I didn’t turn on the stupid snowflakes — sorry.
So I turned on 33 features and saw the total page size grow 3.5x from the baseline. Nearly 3x more in total requests, and over 50% increase in page load time.
Okay, Jetpack’s looking kinda bloated…but…
Imagine going out and finding 33 plugins to enable what you just did with a single instance to mange? Okay, that might be ridiculous, but what about half of that? Still too much?
Three plugins for three Jetpack features: Gallery, share buttons, and analytics
If you use Jetpack for these three core website features, here’s what you might find by searching the repo for plugins that do the same. I did what most users do, I dropped in the search term and selected from some of the most popular plugins in the repo:
- Gallery https://wordpress.org/plugins/photo-gallery/
- Share buttons https://wordpress.org/plugins/addthis/
- Google Analytics https://wordpress.org/plugins/google-analytics-for-wordpress/
Three plugins for three features – 614KB 1.3s load time 30 requests
We now see a dramatic difference in page speed increase, page size and total requests over the baseline test. That’s twice the loadtime of Jetpack with thirty-three features enabled!
Reminder: this is for only three features that Jetpack provides — if you wanted more, prepare for more load time.

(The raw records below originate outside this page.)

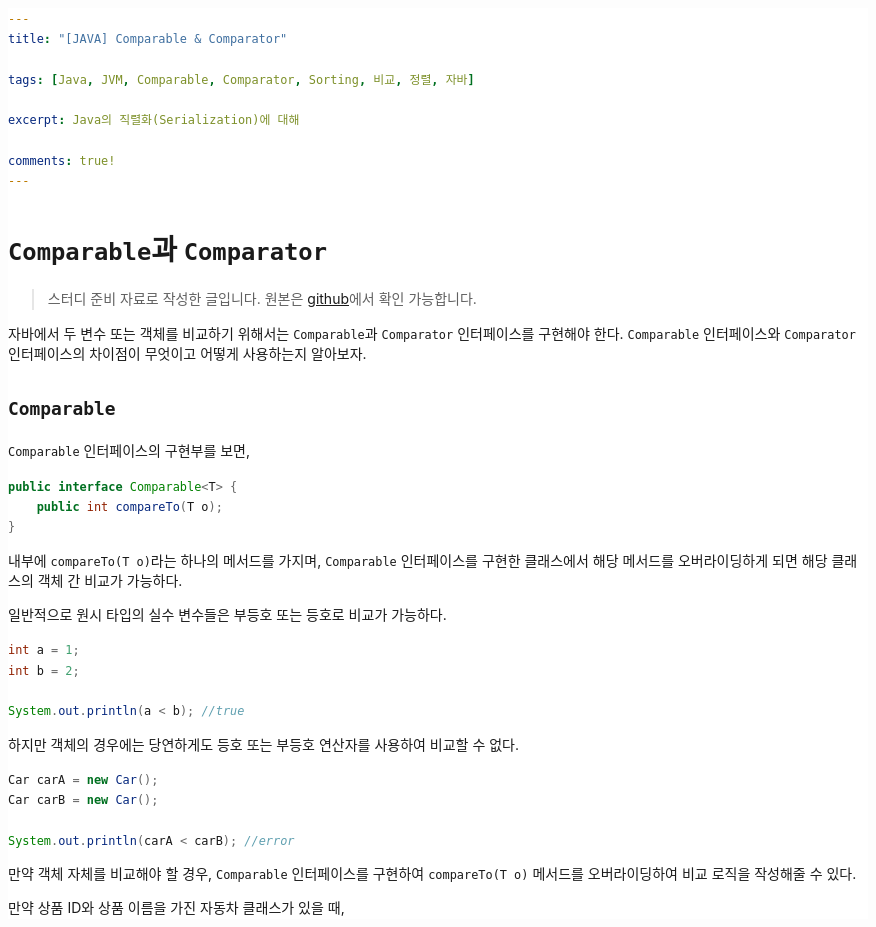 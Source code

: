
 ```yaml
---
title: "[JAVA] Comparable & Comparator"

tags: [Java, JVM, Comparable, Comparator, Sorting, 비교, 정렬, 자바]

excerpt: Java의 직렬화(Serialization)에 대해

comments: true!
---
```


# **`Comparable`과 `Comparator`**

> 스터디 준비 자료로 작성한 글입니다. 원본은 [github](https://github.com/KHU-Dasom/jinja-study/blob/main/10%EC%A3%BC%EC%B0%A8_JAVA/%EC%9C%A4%EC%A4%80%EC%84%9D_Comparable.md)에서 확인 가능합니다.


자바에서 두 변수 또는 객체를 비교하기 위해서는 `Comparable`과 `Comparator` 인터페이스를 구현해야 한다. `Comparable` 인터페이스와 `Comparator` 인터페이스의 차이점이 무엇이고 어떻게 사용하는지 알아보자.

## **`Comparable`**

`Comparable` 인터페이스의 구현부를 보면,

```java
public interface Comparable<T> {
    public int compareTo(T o);
}
```

내부에 `compareTo(T o)`라는 하나의 메서드를 가지며, `Comparable` 인터페이스를 구현한 클래스에서 해당 메서드를 오버라이딩하게 되면 해당 클래스의 객체 간 비교가 가능하다.

일반적으로 원시 타입의 실수 변수들은 부등호 또는 등호로 비교가 가능하다.

```java
int a = 1;
int b = 2;

System.out.println(a < b); //true
```

하지만 객체의 경우에는 당연하게도 등호 또는 부등호 연산자를 사용하여 비교할 수 없다.

```java
Car carA = new Car();
Car carB = new Car();

System.out.println(carA < carB); //error
```

만약 객체 자체를 비교해야 할 경우, `Comparable` 인터페이스를 구현하여 `compareTo(T o)` 메서드를 오버라이딩하여 비교 로직을 작성해줄 수 있다.

만약 상품 ID와 상품 이름을 가진 자동차 클래스가 있을 때,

Jetpack speed; it’s relative
Jetpack doesn’t slowdown your website. You might not like Jetpack, but it’s not a bandwidth hog.
For a plugin that does a lot, it’s pretty darned streamlined. When I added the three separate plugins, we saw a much more dramatic increase in load times over Jetpack.
Does Jetpack do everything great? No. It’s a good all-purpose plugin. Other plugins will do their specific jobs better than Jetpack, which is most likely the reason why we saw such a spike on that final test. More features, more code, more overhead (when compared to Jetpack.)
We all good now?
Download the four GTMetrix speed tests in PDF format
Updated tests
Seems like some folks wanted me to drill down a bit more on testing, specifically from a shared hosting plan. Here it is.
- In this test I used the Siteground Startup shared hosting plan.
- DSL connection testing from Dallas (GTMetrix)
- Jetpack (of course)
Video Overview
GTMetrix Reports for all tests
At the end of the day, I still don’t see Jetpack weighing down a website like some make it out to be.